No Regrets: Police say Amrozi admitted to his role in the Bali blasts
Tenggulun is also a very religious place although Islam has been both a unifying faith and point of contention. In 1992, two of Nur Hasyim's sons founded a school to train local youngsters in the Wahhabi orthodox strain, one of Islam's severest forms of fundamentalism. The vast majority of Tenggulun's residents, however, follow the more moderate Islam of Nahdlatul Ulama, a religious society that has 40 million adherents across Indonesia. Rivalry between the two groups erupted one night in 1987, when a tomb of a local saint was burned down.

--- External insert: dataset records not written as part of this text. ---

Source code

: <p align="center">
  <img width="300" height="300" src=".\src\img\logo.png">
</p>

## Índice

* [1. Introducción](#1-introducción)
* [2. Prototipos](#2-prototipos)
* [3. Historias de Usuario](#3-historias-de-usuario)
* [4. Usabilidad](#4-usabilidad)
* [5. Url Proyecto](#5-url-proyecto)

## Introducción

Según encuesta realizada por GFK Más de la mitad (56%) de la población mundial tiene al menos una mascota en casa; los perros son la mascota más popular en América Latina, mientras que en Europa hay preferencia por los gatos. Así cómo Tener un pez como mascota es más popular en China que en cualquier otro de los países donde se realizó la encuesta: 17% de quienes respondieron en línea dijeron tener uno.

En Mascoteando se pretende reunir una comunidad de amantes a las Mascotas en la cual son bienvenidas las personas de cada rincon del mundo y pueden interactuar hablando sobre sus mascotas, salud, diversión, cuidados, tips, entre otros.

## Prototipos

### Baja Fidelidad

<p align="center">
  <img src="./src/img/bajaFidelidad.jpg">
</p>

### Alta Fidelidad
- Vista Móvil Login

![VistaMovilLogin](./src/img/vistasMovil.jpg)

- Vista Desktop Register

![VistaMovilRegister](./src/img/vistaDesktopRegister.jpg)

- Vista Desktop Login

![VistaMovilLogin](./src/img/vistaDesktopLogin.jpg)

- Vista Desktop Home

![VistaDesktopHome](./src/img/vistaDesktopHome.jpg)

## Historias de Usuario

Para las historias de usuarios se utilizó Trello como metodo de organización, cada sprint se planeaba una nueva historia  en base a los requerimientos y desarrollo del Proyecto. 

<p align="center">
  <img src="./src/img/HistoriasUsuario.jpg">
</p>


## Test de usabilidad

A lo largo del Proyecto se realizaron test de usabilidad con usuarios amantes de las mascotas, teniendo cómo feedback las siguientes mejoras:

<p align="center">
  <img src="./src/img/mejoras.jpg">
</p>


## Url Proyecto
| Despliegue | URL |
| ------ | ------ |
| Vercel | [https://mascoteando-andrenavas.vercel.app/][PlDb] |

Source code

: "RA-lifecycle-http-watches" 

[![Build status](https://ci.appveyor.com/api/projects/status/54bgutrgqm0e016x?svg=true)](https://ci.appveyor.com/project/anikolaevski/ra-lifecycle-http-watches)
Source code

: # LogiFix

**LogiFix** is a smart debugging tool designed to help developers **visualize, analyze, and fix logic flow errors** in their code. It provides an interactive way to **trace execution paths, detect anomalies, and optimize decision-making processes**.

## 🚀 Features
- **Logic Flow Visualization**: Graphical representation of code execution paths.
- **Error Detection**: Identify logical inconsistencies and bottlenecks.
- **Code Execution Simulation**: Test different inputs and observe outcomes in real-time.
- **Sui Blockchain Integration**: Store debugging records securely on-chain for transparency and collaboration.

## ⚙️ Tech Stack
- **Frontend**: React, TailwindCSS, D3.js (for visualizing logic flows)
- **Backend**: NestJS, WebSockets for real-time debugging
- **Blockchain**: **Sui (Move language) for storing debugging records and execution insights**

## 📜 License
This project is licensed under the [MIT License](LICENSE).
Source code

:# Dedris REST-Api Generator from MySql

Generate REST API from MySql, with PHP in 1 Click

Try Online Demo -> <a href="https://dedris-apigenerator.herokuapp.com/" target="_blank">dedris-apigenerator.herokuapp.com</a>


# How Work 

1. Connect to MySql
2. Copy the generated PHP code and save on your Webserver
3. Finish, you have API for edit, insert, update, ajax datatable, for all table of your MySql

The culprit: Nur Hasyim's son Amrozi, the handsome, smiling terrorist trotted before television cameras by Indonesian authorities last week. According to the police, Amrozi has confessed to buying and transporting the explosives that killed 191 people in Bali last month. At the press conference, national police chief Da'i Bachtiar asked Amrozi, 39, about his involvement in the bombings, his accomplices and the years he spent in Malaysia receiving religious instruction. In a remarkable aside, Amrozi told his inquisitor, "I am a naughty person, sir. That's what my family always say about me. They say I'm not easy to control." In fact, the unfolding details of how a single hamlet in eastern Java spawned the Bali bomb plot and many of its planners tell a different story: of terrorists who rely heavily on blood ties and lean on family members to do their dirty work. In Amrozi's case, his own eagerness to please his stern older brother may have ensnared him in Asia's most brutal terrorist attack.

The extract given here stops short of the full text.